The value of the US dollar
You have to start with the value of the dollar, as this does help to set the price of gold to some extent. As many people know, gold is used to back up the money made in US mints. All around the country, federal mints and banks alike use gold as insurance for the money they print and contain.
What this means is that any major deflation in the value of the dollar will have an impact on gold. When the dollar is strong, gold has a tendency to skyrocket. It does not plummet nearly as much as some other investments when the US dollar value is low, however.
The principles of supply and demand
When looking at just about anything in the financial world, you have to consider supply and demand first and foremost. Looking beyond just the value of the US dollar, we can see how global demand for gold pushed the price through the roof in the early part of this century.
There are more than 155,000 tons of gold in the world right now and current consumption rates tell us that we only have a supply left to last just under 40 more years.
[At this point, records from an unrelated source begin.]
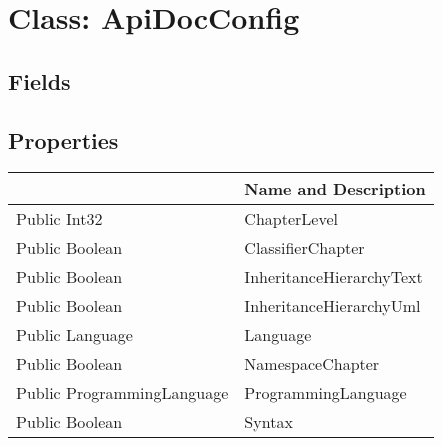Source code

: \documentclass[11pt, oneside, a4paper]{book}
\begin{document}
\hypertarget{SoftwareEngineeringTools.{}Documentation.{}ApiDocConfig}{}
\section{Class: ApiDocConfig}

\subsection{Fields}

\subsection{Properties}
\begin{center}
\begin{tabular}{| p{3cm} | p{12cm} | }
\hline
\textbf{ } & \textbf{ Name and Description}\\
\hline
 Public  Int32 &  ChapterLevel\hypertarget{SoftwareEngineeringTools.{}Documentation.{}ApiDocConfig.{}ChapterLevel}{}\\
\hline
 Public  Boolean &  ClassifierChapter\hypertarget{SoftwareEngineeringTools.{}Documentation.{}ApiDocConfig.{}ClassifierChapter}{}\\
\hline
 Public  Boolean &  InheritanceHierarchyText\hypertarget{SoftwareEngineeringTools.{}Documentation.{}ApiDocConfig.{}InheritanceHierarchyText}{}\\
\hline
 Public  Boolean &  InheritanceHierarchyUml\hypertarget{SoftwareEngineeringTools.{}Documentation.{}ApiDocConfig.{}InheritanceHierarchyUml}{}\\
\hline
 Public  Language &  Language\hypertarget{SoftwareEngineeringTools.{}Documentation.{}ApiDocConfig.{}Language}{}\\
\hline
 Public  Boolean &  NamespaceChapter\hypertarget{SoftwareEngineeringTools.{}Documentation.{}ApiDocConfig.{}NamespaceChapter}{}\\
\hline
 Public  ProgrammingLanguage &  ProgrammingLanguage\hypertarget{SoftwareEngineeringTools.{}Documentation.{}ApiDocConfig.{}ProgrammingLanguage}{}\\
\hline
 Public  Boolean &  Syntax\hypertarget{SoftwareEngineeringTools.{}Documentation.{}ApiDocConfig.{}Syntax}{}\\
\hline
\end{tabular}
\end{center}
\end{document}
Like with the oil situation, this pushes up the demand for gold now and when demand outpaces supply, the price of anything is going to rise.
What is shaping the demand curve for gold? Jewelry obviously plays a role in this, but there are other uses for gold that are similarly demanding. When talking about manufacturing and the like, gold plays a major role for many companies. That is a huge source, as well as the investment gold rush that has taken place over the last few years. With more people than every using gold for more reasons than ever, it figures that the price would continue to rise.
Outside factors
When looking at just what impacts the price of gold, you would be remiss if you didn’t mention some of the outside factors that have been known to shape the price curve.
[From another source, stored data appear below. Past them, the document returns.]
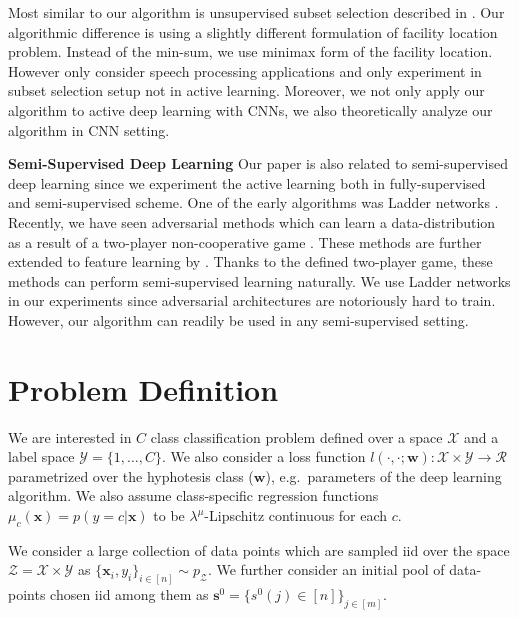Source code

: \documentclass{article}
\begin{document}
Most similar to our algorithm is unsupervised subset selection described in \cite{wei2013using}. Our algorithmic difference is using a slightly different formulation of facility location problem. Instead of the min-sum, we use minimax \cite{facility} form of the facility location. However \cite{wei2013using} only consider speech processing applications and only experiment in subset selection setup not in active learning. Moreover, we not only apply our algorithm to active deep learning with CNNs, we also theoretically analyze our algorithm in CNN setting.
 
\noindent\textbf{Semi-Supervised Deep Learning}
Our paper is also related to semi-supervised deep learning since we experiment the active learning both in fully-supervised and semi-supervised scheme. 
One of the early algorithms was Ladder networks  \cite{ladder}. Recently, we have seen adversarial methods which can learn a data-distribution as a result of a two-player non-cooperative game \cite{salimans2016improved,gan_original,dcgan}. These methods are further extended to feature learning by \cite{ali, bigan}. Thanks to the defined two-player game, these methods can perform semi-supervised learning naturally. We use Ladder networks in our experiments since adversarial architectures are notoriously hard to train. However, our algorithm can readily be used in any semi-supervised setting.



\section{Problem Definition}
We are interested in $C$ class classification problem defined over a space $\mathcal{X}$ and a label space  $\mathcal{Y}=\{1,\ldots,C\}$. We also consider a loss function $l(\cdot,\cdot;\mathbf{w}):\mathcal{X}\times \mathcal{Y} \rightarrow \mathcal{R}$ parametrized over the hyphotesis class ($\mathbf{w}$), e.g.\ parameters of the deep learning algorithm. We also assume class-specific regression functions $\mu_c(\mathbf{x})=p(y=c|\mathbf{x})$ to be \mbox{$\lambda^\mu$-Lipschitz} continuous for each $c$.

We consider a large collection of data points which are sampled iid over the space  $\mathcal{Z}=\mathcal{X}\times\mathcal{Y}$ as \mbox{$\{\mathbf{x}_i,y_i\}_{i \in [n]} \sim p_\mathcal{Z}$}. We further consider an initial pool of data-points chosen iid among them as \mbox{$\mathbf{s}^0=\{s^0(j) \in [n]\}_{j \in [m]}$}. 
\end{document}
When war takes place or there is some sort of international crisis, this can push the price of gold either higher or lower. Some struggles abroad will heighten concerns over gold’s availability, which serve to push the price higher. Other incidents hurt the US dollar a great deal and this can have the opposite effect on the price of gold.
There is no set standard for which way the price will move, since there are so many different moving parts involved in looking at this.
Things that fall into this category of outside influence recently have been the continued threat of nuclear war from Iran, the rising price of oil in the middle east, and scare with the US economy.
Long term scarcity
The fact that gold should continue to become more scarce as the years go on means that it will naturally rise in price over the years. As the supply lessens and more people want to consume gold for jewelry and the like, there will be greater demand. This is a long term trend that people need to consider when purchasing gold — even cheap gold — at this point in time.
Overall, understanding the price of gold and gold coins requires you to look at many different things and take account of a host of environmental factors, especially before you try to buy gold.
Gold does not operate in a vacuum and just about everything that happens in the world can have a direct or indirect impact on its price and value.